◆ **Task objective**
Each line of the listing below containing the word "filtering" should be returned.

-- -- --

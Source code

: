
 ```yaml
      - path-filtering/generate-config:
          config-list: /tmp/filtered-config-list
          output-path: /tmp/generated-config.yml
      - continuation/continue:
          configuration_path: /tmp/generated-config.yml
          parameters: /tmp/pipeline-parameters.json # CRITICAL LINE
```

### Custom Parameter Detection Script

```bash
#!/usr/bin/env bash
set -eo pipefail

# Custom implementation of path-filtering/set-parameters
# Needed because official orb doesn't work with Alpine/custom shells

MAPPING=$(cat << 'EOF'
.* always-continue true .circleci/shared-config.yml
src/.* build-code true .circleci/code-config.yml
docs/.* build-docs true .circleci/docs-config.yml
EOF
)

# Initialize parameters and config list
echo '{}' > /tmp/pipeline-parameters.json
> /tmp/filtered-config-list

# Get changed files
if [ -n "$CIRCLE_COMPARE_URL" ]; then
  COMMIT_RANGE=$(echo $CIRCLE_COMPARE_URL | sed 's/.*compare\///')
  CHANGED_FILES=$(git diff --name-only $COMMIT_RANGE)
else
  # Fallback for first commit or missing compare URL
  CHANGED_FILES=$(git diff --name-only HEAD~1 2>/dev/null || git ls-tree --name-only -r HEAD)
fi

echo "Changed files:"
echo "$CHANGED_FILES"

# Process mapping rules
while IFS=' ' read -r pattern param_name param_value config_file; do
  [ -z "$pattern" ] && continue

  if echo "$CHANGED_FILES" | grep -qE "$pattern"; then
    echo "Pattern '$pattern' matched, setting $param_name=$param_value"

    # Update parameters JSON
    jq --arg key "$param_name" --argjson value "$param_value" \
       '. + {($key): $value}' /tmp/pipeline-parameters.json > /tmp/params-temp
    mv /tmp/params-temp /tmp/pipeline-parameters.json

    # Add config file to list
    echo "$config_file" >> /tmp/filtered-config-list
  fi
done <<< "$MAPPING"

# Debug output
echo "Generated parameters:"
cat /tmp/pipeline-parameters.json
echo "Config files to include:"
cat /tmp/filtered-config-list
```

-- -- --

◆ **Task answer**
      - path-filtering/generate-config:
# Custom implementation of path-filtering/set-parameters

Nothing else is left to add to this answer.